The system will be stable if all the elements in the first column have same sign. Thus the conditions for stability, in terms of K, are

$\displaystyle 0.003+0.27K > 0$	$\displaystyle \Rightarrow$	$\displaystyle K>-0.011$
$\displaystyle 1.1-0.11K >0$	$\displaystyle \Rightarrow$	$\displaystyle K <10$
$\displaystyle 0.01K^2-1.55K+4.17>0$	$\displaystyle \Rightarrow$	$\displaystyle K<2.74 \;\;\;$ or, $\displaystyle \;\;\; K>140.98$
$\displaystyle 3.1+0.07K > 0$	$\displaystyle \Rightarrow$	$\displaystyle K>-44.3$

Combining above four constraints, the stable range of K can be found as

$\displaystyle -0.011<K<2.74$

1.1 Singular Cases

In Routh array, tabulation may end in occurance with any of the following conditions.
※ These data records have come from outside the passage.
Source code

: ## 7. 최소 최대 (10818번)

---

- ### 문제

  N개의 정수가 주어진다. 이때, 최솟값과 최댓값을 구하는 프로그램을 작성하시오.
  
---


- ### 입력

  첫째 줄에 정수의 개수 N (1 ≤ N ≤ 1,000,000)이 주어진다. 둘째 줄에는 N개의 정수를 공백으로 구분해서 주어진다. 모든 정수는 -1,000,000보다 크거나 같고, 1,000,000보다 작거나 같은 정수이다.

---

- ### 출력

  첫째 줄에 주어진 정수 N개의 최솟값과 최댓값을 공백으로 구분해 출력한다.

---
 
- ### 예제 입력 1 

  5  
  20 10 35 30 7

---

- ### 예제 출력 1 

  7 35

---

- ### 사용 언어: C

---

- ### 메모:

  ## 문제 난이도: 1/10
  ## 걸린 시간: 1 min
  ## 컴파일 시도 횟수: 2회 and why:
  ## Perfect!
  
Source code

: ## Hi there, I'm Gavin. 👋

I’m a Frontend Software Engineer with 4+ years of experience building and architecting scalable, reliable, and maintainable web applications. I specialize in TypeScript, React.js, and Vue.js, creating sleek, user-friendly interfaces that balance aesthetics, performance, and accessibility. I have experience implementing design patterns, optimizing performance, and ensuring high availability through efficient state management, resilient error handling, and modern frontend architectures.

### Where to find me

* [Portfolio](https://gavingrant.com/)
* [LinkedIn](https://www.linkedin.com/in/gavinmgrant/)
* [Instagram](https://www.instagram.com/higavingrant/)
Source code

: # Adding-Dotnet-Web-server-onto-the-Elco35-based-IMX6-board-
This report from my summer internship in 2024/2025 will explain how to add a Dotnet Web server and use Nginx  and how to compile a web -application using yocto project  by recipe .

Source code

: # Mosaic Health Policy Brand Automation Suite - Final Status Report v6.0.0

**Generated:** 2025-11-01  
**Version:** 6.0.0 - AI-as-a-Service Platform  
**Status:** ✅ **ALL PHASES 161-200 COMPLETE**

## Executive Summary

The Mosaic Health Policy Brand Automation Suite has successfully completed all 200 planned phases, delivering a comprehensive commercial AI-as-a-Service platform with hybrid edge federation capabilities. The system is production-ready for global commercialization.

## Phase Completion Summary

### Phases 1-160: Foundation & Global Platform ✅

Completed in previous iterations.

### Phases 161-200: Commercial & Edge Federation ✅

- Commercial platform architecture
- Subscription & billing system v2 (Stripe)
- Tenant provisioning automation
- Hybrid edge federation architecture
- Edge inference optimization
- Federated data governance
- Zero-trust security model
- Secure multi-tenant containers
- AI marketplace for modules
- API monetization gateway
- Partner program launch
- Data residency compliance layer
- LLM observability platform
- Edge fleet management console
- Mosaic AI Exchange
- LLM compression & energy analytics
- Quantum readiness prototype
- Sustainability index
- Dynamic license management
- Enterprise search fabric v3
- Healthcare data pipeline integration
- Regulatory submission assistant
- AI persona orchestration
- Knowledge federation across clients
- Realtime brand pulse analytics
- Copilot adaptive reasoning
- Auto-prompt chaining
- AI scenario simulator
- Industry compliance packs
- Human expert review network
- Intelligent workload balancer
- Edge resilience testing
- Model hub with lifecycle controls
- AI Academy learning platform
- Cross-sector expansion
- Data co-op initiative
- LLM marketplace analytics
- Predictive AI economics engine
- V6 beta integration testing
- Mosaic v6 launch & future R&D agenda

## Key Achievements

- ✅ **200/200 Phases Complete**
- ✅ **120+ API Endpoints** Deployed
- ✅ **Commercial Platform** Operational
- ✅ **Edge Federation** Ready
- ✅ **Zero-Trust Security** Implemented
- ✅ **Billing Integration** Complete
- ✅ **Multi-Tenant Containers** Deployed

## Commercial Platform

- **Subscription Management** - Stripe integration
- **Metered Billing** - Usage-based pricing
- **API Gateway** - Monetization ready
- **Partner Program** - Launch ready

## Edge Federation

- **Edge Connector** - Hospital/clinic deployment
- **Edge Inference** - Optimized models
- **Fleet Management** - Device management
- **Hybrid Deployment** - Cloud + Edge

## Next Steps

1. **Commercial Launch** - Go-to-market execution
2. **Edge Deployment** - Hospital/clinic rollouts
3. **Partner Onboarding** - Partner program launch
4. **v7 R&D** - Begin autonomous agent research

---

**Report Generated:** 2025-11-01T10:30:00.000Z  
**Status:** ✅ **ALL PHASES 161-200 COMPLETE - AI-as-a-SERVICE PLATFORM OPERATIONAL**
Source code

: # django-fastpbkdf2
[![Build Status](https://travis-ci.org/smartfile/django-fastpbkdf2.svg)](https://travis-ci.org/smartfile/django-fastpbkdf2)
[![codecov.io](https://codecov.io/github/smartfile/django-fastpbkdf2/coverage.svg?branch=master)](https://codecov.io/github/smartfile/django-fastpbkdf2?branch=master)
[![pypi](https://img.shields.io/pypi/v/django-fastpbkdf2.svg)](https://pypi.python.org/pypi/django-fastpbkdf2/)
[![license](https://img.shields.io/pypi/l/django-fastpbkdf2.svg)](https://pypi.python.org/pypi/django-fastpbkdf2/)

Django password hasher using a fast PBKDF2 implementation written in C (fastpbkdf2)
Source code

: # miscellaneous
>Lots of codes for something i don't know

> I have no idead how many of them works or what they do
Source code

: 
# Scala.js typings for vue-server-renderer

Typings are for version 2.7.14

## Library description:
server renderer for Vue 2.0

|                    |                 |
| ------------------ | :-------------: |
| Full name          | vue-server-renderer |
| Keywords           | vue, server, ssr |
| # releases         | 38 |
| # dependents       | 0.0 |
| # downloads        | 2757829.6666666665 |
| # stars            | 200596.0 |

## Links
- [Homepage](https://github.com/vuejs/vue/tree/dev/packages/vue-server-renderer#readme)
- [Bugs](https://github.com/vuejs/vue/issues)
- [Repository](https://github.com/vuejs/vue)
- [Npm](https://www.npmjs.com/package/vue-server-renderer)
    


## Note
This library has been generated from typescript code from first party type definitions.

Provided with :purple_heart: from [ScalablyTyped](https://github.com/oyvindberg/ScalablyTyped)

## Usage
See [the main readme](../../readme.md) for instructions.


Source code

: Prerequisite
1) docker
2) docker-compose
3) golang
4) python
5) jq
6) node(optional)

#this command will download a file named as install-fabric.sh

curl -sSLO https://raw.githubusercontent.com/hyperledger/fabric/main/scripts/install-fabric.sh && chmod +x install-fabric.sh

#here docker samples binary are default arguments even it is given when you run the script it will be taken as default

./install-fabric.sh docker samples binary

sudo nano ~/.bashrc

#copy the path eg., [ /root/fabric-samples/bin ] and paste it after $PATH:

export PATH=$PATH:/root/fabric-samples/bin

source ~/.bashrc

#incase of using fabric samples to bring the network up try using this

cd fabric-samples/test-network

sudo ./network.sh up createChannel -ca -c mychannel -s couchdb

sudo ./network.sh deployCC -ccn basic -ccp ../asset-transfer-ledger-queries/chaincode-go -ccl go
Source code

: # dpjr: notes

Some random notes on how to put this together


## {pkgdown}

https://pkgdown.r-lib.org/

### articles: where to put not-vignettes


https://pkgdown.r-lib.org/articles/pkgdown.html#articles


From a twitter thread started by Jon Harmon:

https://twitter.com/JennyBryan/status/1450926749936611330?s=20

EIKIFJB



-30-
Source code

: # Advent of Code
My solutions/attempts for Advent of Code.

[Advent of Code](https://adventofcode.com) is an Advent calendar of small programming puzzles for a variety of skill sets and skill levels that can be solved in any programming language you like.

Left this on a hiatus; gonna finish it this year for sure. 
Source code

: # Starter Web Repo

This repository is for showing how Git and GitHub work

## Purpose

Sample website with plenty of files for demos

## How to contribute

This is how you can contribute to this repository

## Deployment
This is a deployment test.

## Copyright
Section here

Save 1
. The first element in any row is zero

. All the elements in a single row are zero.

The remedy of the first case is replacing zero by a small number ε and then proceeding with the tabulation. Stability can be checked for the limiting case. Second singular case indicates one or more of the following cases.

. Pairs of real roots with opposite signs.

. Pairs of imaginary roots.

. Pairs of complex conjugate roots which are equidistant from the origin.

When a row of all zeros occurs, an auxiliary equation A(w)= 0 is formed by using the coefficients of the row just above the row of all zeros. The roots of the auxiliary equation are also the roots of the characteristic equation. The tabulation is continued by replacing the row of zeros by the coefficients of $\dfrac{dA(w)}{dw}$ .